Well it’s the Government, in the form of Department of the Environment, Food and Rural Affairs (DEFRA) who tell the EA what their aims are, and they state three key objectives:
- To ensure the conservation and maintain the diversity of freshwater fish, salmon, sea trout and
eels and to conserve their aquatic environment - To enhance the contribution salmon and freshwater fisheries make to the economy, particularly
in remote rural areas and in areas with low levels of income - To enhance the social value of fishing as a widely available and healthy form of recreation.
The Environment Agency doesn’t try to achieve these aims all by itself, it partners with a number of other organisations to deliver habitat improvement projects, to encourage more people to go fishing and to distribute grants to fishing related projects right round the country.

One of the highest profile ways that the EA spends rod licence money is through the Angling Improvement Fund which is administered by The Angling Trust.
In the 2016 to 2017 financial year the EA reinvested £670,000 of fishing licence money in 153 angling
improvement projects.. The vast majority of these projects were provided with grants of between £3000 – £5000 and went to local clubs and organisations to improve local fishing infrastructure, to train fishing coaches, to improve access to fishing for people with disabilities and to help combat predation by cormorants and otters. What’s more, the organisations involved provided matched funding of another £870,000. So in total it the fund generated over £1.5million worth of projects.

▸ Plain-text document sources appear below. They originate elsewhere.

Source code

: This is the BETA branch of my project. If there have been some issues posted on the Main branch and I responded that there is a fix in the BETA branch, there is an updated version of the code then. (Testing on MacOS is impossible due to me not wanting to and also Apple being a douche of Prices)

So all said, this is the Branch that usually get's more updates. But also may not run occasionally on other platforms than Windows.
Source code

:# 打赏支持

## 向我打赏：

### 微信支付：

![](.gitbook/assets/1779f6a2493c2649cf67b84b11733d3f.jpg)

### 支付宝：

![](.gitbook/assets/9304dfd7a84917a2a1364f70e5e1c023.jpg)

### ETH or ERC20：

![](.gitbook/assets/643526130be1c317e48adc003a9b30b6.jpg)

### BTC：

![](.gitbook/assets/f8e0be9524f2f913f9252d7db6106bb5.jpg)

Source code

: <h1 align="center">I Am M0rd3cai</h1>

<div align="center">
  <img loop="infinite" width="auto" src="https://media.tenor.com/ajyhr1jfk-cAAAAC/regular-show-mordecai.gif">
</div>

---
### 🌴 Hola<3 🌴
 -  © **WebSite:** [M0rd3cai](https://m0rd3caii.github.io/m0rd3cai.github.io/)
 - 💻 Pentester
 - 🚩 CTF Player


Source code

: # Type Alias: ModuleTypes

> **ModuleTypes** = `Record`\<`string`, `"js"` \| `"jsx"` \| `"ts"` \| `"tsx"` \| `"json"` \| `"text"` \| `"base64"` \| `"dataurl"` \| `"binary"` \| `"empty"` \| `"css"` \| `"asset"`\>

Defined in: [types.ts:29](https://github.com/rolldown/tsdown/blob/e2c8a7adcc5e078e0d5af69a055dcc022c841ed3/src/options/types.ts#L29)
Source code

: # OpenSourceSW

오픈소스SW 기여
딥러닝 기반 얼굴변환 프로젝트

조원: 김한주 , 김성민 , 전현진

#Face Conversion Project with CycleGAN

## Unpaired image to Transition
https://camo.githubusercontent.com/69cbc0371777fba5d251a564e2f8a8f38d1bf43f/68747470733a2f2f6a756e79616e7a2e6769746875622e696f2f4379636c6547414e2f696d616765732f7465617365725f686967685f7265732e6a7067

To find out more about how your club or organisation could apply for a grant from the Angling Improvement Fund, just click the link above.
So why not take half an hour and actually have a read of the report. After all if you are an angler, then you have contributed some of your own hard earned cash by buying a rod licence, so don’t you think you should know where it all goes ?
Next time we’ll take a closer look at how rod licence money is used to try to improve and restore the fishing on rivers throughout the country.
why is it that you dont have to buy a licence if you live in scotland and does any of the money from the sale of rod licences in the uk go towards helping fish stocks in scotland. yours sincerely barry armstrong
Hi Barry, The Environment Agency do not have any jurisdiction in Scotland and none of the rod licence money is spent North of the Border.